_EXCERPTED RECORDS_
- - - - - - -

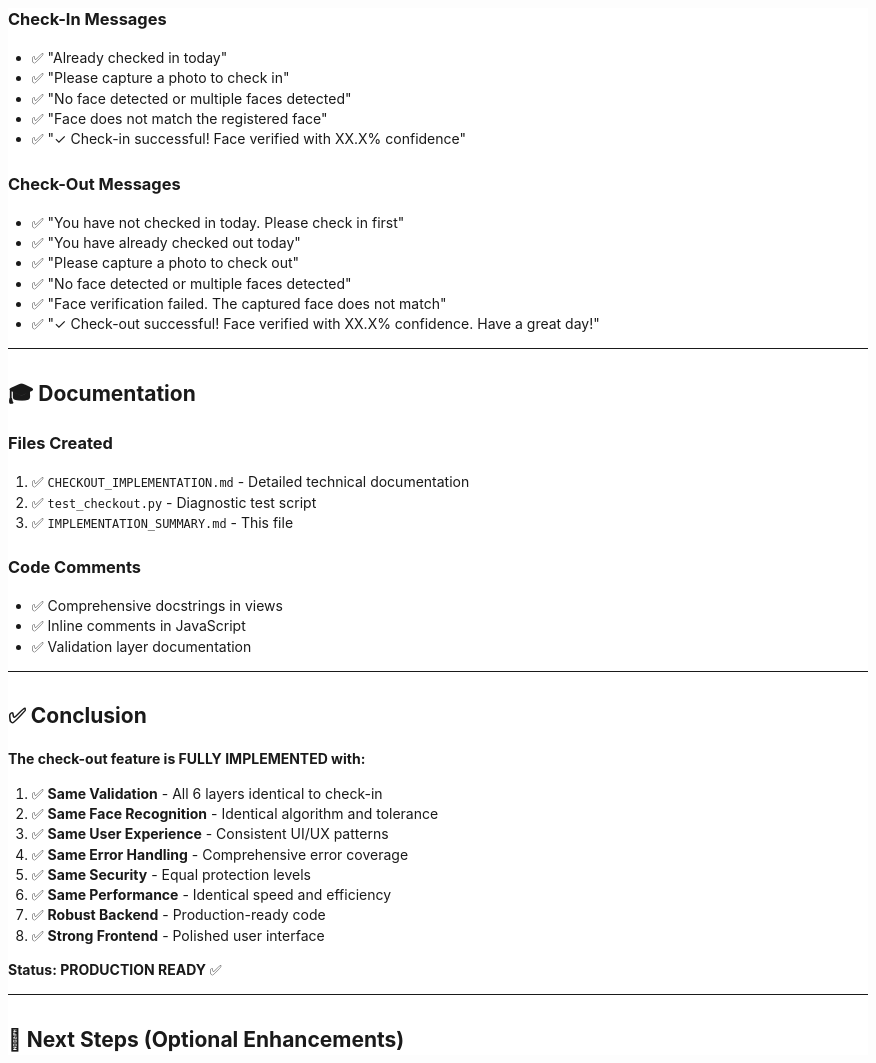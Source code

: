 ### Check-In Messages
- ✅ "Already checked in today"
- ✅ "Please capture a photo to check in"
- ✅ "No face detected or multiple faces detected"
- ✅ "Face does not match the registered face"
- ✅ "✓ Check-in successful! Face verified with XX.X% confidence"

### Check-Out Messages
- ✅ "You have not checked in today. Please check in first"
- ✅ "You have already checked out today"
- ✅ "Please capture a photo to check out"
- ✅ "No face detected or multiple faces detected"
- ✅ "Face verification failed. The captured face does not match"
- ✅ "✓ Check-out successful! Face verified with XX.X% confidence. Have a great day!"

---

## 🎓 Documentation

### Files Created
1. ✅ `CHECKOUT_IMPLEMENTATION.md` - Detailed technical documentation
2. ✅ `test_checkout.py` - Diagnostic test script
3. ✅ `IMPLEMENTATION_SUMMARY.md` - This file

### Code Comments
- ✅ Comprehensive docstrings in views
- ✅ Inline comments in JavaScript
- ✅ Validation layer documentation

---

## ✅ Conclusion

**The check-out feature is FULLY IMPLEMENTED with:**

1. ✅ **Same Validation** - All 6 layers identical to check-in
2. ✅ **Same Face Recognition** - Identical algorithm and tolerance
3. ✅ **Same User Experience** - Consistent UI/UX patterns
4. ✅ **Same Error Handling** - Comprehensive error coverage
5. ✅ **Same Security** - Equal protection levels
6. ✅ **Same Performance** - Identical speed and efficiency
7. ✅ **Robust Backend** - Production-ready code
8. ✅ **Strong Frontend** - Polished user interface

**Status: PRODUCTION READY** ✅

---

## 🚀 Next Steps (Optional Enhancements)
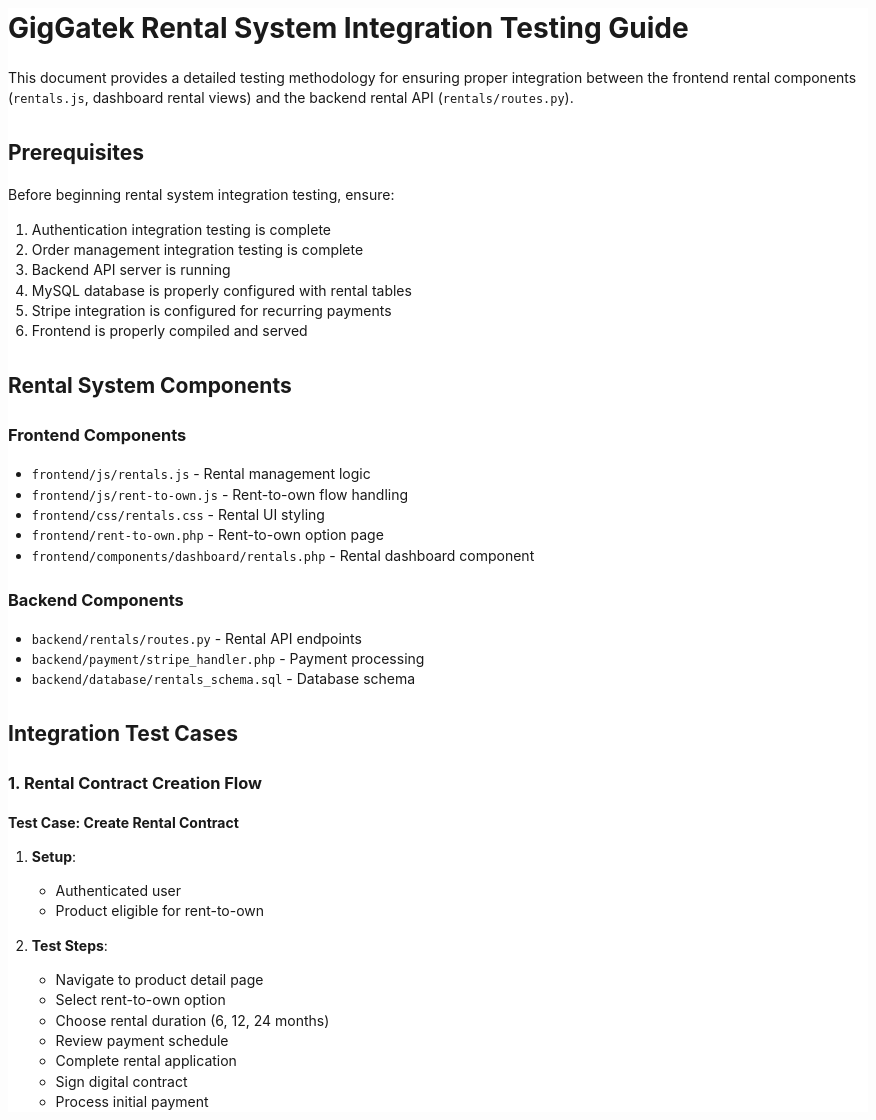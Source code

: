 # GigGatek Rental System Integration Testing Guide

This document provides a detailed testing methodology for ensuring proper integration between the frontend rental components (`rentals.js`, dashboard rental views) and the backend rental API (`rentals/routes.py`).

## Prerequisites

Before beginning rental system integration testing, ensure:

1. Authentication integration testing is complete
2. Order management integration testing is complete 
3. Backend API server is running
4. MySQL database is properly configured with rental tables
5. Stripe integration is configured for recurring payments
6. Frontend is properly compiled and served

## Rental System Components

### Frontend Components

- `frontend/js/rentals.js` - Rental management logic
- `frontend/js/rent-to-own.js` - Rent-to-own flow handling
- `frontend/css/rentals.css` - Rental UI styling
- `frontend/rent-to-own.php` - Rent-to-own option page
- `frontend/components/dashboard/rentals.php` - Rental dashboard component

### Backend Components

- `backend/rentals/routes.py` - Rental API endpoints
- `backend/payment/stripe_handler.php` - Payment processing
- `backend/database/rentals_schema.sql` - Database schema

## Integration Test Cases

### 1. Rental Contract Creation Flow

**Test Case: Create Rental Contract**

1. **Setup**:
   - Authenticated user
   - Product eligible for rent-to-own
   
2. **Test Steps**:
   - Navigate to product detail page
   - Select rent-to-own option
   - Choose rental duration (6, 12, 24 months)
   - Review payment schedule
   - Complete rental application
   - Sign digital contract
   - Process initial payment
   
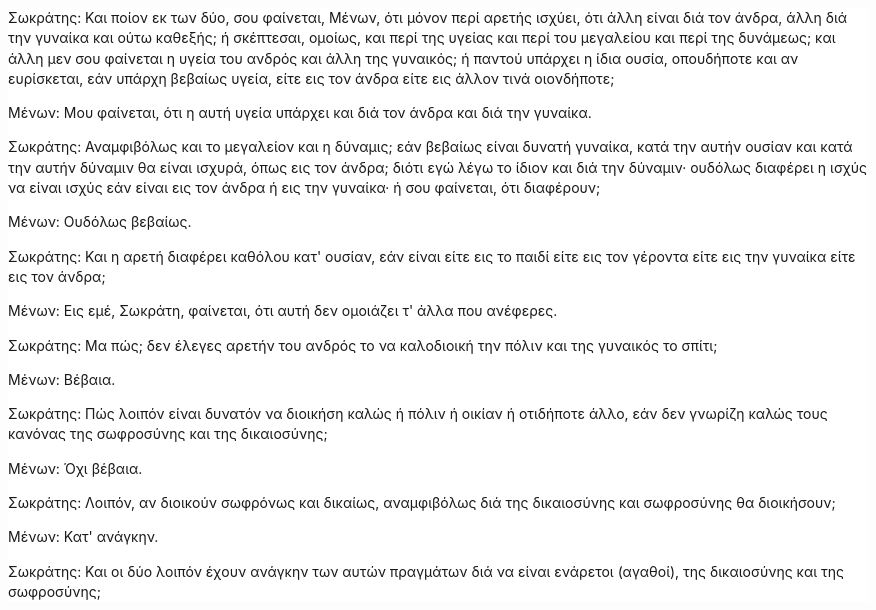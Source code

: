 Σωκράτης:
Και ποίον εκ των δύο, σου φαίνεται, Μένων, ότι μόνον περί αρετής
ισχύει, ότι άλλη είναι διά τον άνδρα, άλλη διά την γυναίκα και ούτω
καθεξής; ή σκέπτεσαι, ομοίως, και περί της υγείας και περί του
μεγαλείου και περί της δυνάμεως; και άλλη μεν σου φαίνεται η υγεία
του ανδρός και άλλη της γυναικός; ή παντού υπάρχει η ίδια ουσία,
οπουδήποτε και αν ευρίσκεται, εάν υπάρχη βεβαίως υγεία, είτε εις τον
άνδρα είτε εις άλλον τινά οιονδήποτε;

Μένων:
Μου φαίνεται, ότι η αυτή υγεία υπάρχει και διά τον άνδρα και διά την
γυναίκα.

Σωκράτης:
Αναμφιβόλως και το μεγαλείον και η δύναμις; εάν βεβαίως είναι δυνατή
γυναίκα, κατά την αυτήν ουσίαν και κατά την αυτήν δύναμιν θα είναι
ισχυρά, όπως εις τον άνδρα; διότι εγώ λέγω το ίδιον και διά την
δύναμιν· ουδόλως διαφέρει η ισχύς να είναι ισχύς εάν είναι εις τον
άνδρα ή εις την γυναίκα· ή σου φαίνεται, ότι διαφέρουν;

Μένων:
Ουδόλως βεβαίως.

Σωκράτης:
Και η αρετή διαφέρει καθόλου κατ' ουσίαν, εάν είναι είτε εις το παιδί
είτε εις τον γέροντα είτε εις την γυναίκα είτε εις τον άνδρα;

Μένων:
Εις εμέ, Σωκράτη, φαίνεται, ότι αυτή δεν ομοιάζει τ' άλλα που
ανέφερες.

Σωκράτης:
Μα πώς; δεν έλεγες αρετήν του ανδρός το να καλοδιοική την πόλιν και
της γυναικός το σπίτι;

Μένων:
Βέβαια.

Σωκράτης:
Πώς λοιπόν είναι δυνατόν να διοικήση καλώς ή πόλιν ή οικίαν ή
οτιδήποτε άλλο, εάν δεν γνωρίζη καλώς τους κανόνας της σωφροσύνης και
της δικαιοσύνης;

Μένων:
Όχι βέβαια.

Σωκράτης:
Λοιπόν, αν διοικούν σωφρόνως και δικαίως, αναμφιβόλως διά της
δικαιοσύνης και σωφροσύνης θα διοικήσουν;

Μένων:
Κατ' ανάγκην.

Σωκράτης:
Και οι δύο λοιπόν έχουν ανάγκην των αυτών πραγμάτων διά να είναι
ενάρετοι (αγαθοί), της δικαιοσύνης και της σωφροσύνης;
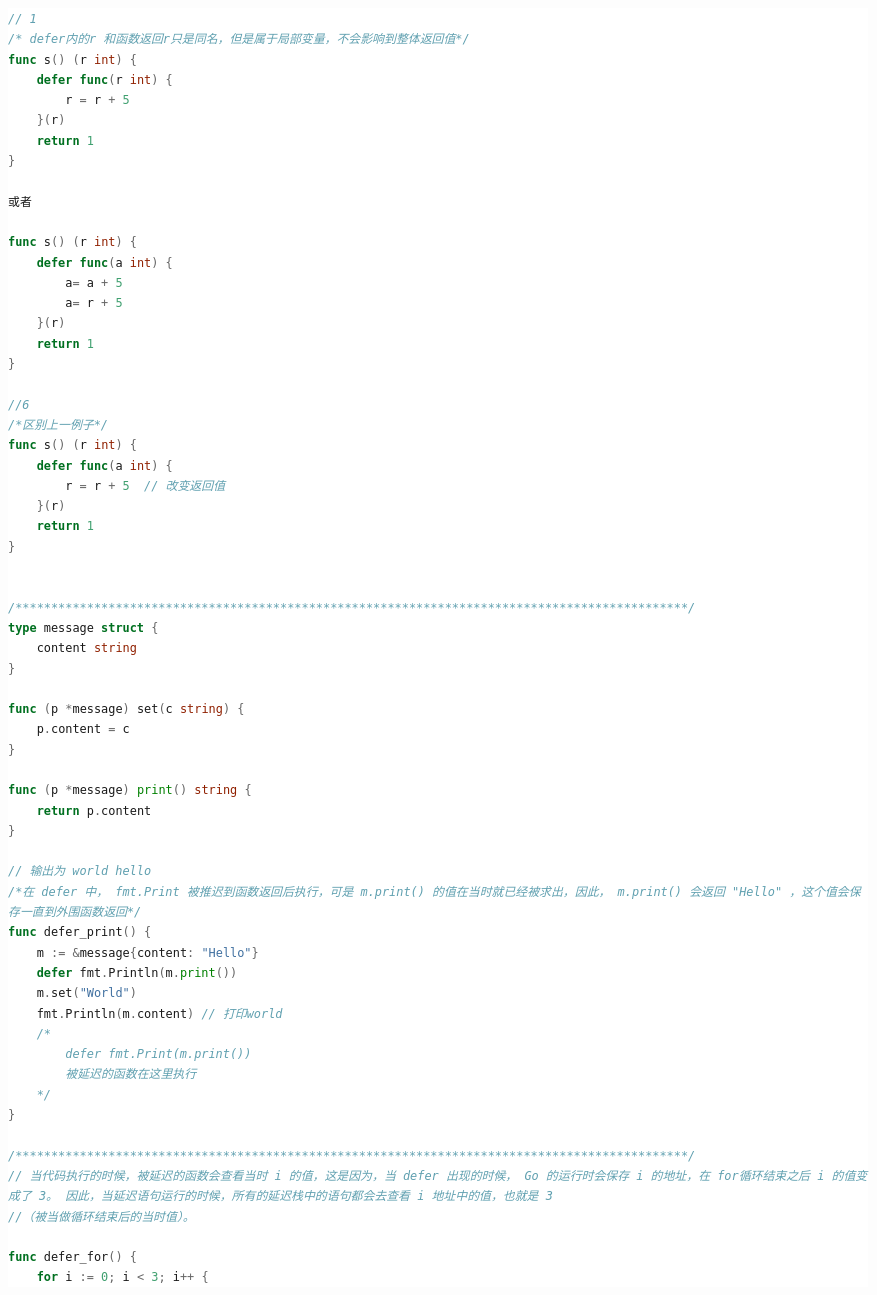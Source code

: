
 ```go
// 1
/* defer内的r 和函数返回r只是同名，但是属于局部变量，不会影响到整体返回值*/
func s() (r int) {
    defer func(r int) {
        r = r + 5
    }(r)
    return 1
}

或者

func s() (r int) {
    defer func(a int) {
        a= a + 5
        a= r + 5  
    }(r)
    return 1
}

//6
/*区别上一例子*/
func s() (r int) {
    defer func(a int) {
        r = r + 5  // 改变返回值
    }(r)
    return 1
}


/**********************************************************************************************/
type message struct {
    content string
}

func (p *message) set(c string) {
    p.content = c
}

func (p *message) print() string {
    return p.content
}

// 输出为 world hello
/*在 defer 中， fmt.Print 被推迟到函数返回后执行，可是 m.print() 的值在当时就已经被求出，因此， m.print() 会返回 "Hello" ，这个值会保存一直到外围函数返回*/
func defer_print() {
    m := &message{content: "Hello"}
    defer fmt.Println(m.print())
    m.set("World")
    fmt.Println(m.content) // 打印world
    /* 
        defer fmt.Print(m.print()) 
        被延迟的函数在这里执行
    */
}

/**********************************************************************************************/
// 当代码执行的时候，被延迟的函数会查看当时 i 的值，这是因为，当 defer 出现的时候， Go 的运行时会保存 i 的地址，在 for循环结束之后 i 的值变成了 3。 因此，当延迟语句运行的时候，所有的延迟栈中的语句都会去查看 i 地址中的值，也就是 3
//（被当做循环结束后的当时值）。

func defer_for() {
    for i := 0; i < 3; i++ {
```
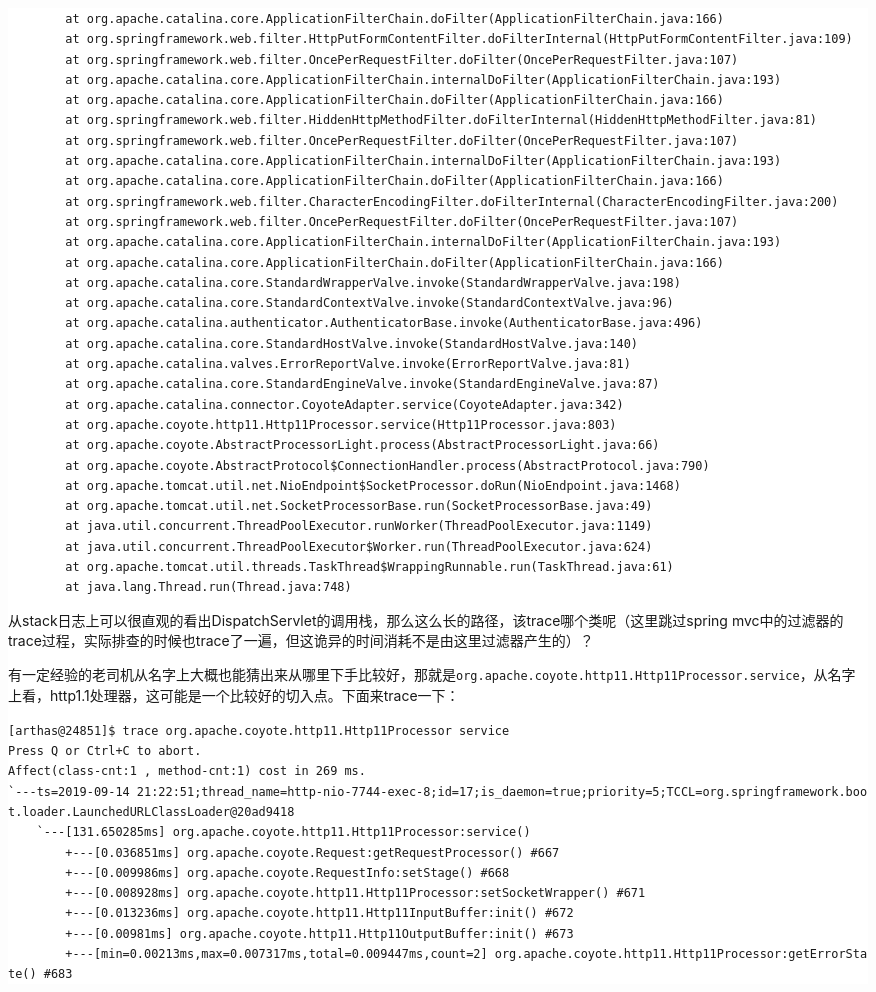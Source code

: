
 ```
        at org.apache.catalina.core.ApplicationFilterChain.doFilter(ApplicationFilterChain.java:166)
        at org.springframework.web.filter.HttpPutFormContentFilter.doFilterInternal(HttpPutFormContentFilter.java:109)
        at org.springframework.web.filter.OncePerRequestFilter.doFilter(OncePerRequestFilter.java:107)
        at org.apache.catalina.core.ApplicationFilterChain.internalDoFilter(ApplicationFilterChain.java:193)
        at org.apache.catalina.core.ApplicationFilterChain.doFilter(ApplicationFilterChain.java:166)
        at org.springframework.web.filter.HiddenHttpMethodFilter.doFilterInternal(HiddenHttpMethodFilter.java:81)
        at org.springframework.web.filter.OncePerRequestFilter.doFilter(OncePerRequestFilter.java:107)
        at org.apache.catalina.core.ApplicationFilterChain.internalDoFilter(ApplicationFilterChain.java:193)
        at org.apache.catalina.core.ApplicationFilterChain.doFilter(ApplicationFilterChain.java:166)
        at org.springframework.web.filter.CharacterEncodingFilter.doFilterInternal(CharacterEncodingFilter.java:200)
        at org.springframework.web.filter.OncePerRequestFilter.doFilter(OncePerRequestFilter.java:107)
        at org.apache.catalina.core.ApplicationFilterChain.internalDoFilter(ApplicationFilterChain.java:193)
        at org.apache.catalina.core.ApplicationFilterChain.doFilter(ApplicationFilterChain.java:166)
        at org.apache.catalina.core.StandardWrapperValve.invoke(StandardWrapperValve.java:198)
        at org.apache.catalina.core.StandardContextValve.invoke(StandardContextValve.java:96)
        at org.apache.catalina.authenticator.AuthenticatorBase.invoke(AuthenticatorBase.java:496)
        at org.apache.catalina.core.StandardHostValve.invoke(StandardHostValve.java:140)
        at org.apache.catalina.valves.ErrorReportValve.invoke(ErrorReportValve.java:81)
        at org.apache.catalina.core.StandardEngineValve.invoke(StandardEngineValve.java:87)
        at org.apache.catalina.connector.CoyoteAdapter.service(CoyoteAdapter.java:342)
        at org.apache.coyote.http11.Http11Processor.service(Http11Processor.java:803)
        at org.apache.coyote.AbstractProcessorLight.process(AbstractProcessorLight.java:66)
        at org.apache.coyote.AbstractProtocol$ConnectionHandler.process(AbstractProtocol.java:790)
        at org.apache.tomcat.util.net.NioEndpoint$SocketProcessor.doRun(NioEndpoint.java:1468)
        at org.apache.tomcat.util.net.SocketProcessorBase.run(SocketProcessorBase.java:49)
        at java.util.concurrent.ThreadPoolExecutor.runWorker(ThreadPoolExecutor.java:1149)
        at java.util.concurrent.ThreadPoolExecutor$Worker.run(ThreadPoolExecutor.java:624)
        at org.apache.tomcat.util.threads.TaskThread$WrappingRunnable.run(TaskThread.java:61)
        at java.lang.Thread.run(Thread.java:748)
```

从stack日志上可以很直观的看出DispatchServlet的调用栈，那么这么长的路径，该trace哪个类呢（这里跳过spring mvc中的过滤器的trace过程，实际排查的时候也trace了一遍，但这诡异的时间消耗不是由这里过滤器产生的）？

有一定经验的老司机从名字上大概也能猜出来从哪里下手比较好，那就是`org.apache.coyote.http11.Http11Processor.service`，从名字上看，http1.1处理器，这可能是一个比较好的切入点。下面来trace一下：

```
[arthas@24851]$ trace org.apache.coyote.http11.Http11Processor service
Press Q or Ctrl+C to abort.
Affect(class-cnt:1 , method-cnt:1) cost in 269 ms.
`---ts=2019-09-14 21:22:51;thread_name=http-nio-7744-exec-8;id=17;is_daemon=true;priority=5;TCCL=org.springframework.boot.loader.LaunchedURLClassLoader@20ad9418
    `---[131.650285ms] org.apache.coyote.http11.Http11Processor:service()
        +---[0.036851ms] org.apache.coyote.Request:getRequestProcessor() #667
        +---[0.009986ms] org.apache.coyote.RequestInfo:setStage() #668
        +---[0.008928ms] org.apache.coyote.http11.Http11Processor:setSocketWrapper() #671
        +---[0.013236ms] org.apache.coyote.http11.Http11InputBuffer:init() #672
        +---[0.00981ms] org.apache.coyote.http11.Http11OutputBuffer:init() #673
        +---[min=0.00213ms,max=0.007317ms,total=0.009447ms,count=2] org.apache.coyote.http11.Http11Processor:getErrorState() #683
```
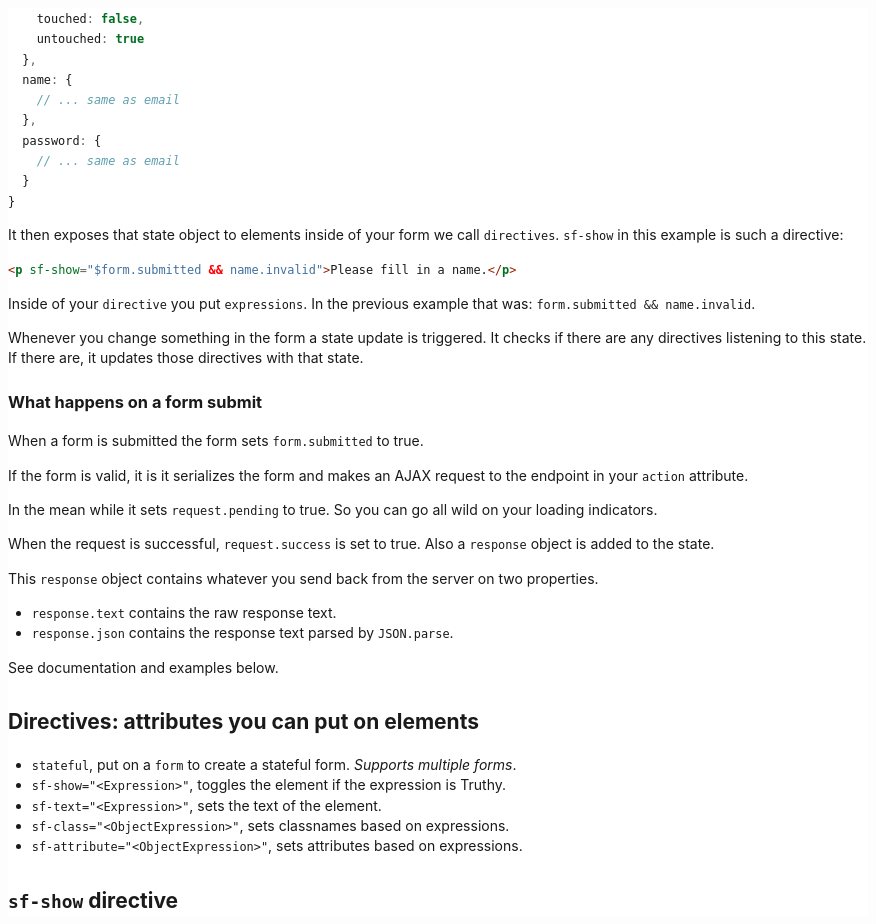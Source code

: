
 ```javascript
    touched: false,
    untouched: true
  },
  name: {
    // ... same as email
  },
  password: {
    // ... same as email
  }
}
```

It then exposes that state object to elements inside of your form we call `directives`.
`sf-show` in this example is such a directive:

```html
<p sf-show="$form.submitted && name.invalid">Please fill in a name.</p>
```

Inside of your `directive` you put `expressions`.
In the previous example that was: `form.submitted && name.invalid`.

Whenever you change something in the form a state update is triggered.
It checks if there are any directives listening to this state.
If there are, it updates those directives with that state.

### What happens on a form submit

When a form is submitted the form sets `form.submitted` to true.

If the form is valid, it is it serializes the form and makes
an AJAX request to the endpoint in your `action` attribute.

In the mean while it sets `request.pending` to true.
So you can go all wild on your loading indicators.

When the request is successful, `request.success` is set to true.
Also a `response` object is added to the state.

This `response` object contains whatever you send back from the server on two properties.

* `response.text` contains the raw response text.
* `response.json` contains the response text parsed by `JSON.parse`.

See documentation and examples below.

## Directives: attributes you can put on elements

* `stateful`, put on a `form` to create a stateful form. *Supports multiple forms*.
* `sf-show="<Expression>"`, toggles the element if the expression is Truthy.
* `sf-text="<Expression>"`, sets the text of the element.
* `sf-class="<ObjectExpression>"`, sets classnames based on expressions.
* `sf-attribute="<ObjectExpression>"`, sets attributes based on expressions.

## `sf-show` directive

- - - - - - -

_WORK TASK_
What is wanted is an exact copy of the lines above from the one containing "- Payment processing" through the one containing "Λοιπόν, αν διοικούν", with no pictures in it.

_FINAL ANSWER_
- `backend/payment/stripe_handler.php` - Payment processing
- `backend/database/rentals_schema.sql` - Database schema

## Integration Test Cases

### 1. Rental Contract Creation Flow

**Test Case: Create Rental Contract**

1. **Setup**:
   - Authenticated user
   - Product eligible for rent-to-own
   
2. **Test Steps**:
   - Navigate to product detail page
   - Select rent-to-own option
   - Choose rental duration (6, 12, 24 months)
   - Review payment schedule
   - Complete rental application
   - Sign digital contract
   - Process initial payment
   
Source code

: Σωκράτης:
Και ποίον εκ των δύο, σου φαίνεται, Μένων, ότι μόνον περί αρετής
ισχύει, ότι άλλη είναι διά τον άνδρα, άλλη διά την γυναίκα και ούτω
καθεξής; ή σκέπτεσαι, ομοίως, και περί της υγείας και περί του
μεγαλείου και περί της δυνάμεως; και άλλη μεν σου φαίνεται η υγεία
του ανδρός και άλλη της γυναικός; ή παντού υπάρχει η ίδια ουσία,
οπουδήποτε και αν ευρίσκεται, εάν υπάρχη βεβαίως υγεία, είτε εις τον
άνδρα είτε εις άλλον τινά οιονδήποτε;

Μένων:
Μου φαίνεται, ότι η αυτή υγεία υπάρχει και διά τον άνδρα και διά την
γυναίκα.

Σωκράτης:
Αναμφιβόλως και το μεγαλείον και η δύναμις; εάν βεβαίως είναι δυνατή
γυναίκα, κατά την αυτήν ουσίαν και κατά την αυτήν δύναμιν θα είναι
ισχυρά, όπως εις τον άνδρα; διότι εγώ λέγω το ίδιον και διά την
δύναμιν· ουδόλως διαφέρει η ισχύς να είναι ισχύς εάν είναι εις τον
άνδρα ή εις την γυναίκα· ή σου φαίνεται, ότι διαφέρουν;

Μένων:
Ουδόλως βεβαίως.

Σωκράτης:
Και η αρετή διαφέρει καθόλου κατ' ουσίαν, εάν είναι είτε εις το παιδί
είτε εις τον γέροντα είτε εις την γυναίκα είτε εις τον άνδρα;

Μένων:
Εις εμέ, Σωκράτη, φαίνεται, ότι αυτή δεν ομοιάζει τ' άλλα που
ανέφερες.

Σωκράτης:
Μα πώς; δεν έλεγες αρετήν του ανδρός το να καλοδιοική την πόλιν και
της γυναικός το σπίτι;

Μένων:
Βέβαια.

Σωκράτης:
Πώς λοιπόν είναι δυνατόν να διοικήση καλώς ή πόλιν ή οικίαν ή
οτιδήποτε άλλο, εάν δεν γνωρίζη καλώς τους κανόνας της σωφροσύνης και
της δικαιοσύνης;

Μένων:
Όχι βέβαια.

Σωκράτης:
Λοιπόν, αν διοικούν σωφρόνως και δικαίως, αναμφιβόλως διά της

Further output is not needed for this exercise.